To reach a conclusion, we first need to interpret the P-value based on the test statistic given, and then we will apply it to the hypotheses stated.
Given:
- Null Hypothesis \( H_0: \mu = 200 \)
- Alternative Hypothesis \( H_1: \mu < 200 \)
- Test Statistic \( z = -0.98 \)
- Significance Level \( \alpha = 0.10 \)
A z-score of -0.98 indicates how many standard deviations the sample mean is below the population mean of 200.

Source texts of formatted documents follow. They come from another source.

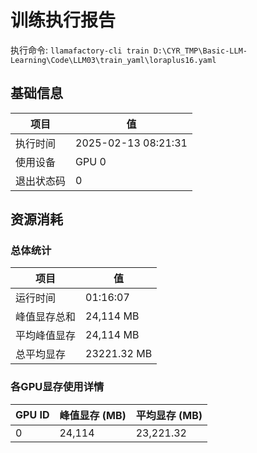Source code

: # 训练执行报告
执行命令: `llamafactory-cli train D:\CYR_TMP\Basic-LLM-Learning\Code\LLM03\train_yaml\loraplus16.yaml`
## 基础信息
| 项目        | 值                           |
|-------------|------------------------------|
| 执行时间    | 2025-02-13 08:21:31 |
| 使用设备    | GPU 0          |
| 退出状态码  | 0                   |

## 资源消耗
### 总体统计
| 项目             | 值                 |
|------------------|--------------------|
| 运行时间         | 01:16:07           |
| 峰值显存总和     | 24,114 MB          |
| 平均峰值显存     | 24,114 MB          |
| 总平均显存       | 23221.32 MB          |

### 各GPU显存使用详情
| GPU ID | 峰值显存 (MB) | 平均显存 (MB) |
|--------|---------------|---------------|
| 0      |        24,114 |     23,221.32 |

Next, we look up the P-value associated with this z-score. The P-value represents the probability of observing a test statistic as extreme as (or more extreme than) the sample statistic, assuming the null hypothesis is true. For a left-tailed test (as indicated by \( H_1 \)), the P-value corresponds to the area to the left of z = -0.98 in the standard normal distribution.
Using a standard normal distribution table or calculator, the P-value for \( z = -0.98 \) is approximately 0.1635.
Now, we compare this P-value to our significance level, \( \alpha = 0.10 \):
- Since \( P \text{-value} (0.1635) > \alpha (0.10) \), we fail to reject the null hypothesis \( H_0 \).
Final conclusion: There is not sufficient evidence to support the claim that the mean weight of the employees is less than 200 lb.
Thus, the correct choice is: B) P-value: 0.1635. Fail to reject H_0. There is not sufficient evidence to support the claim that the mean is less than 200 pounds.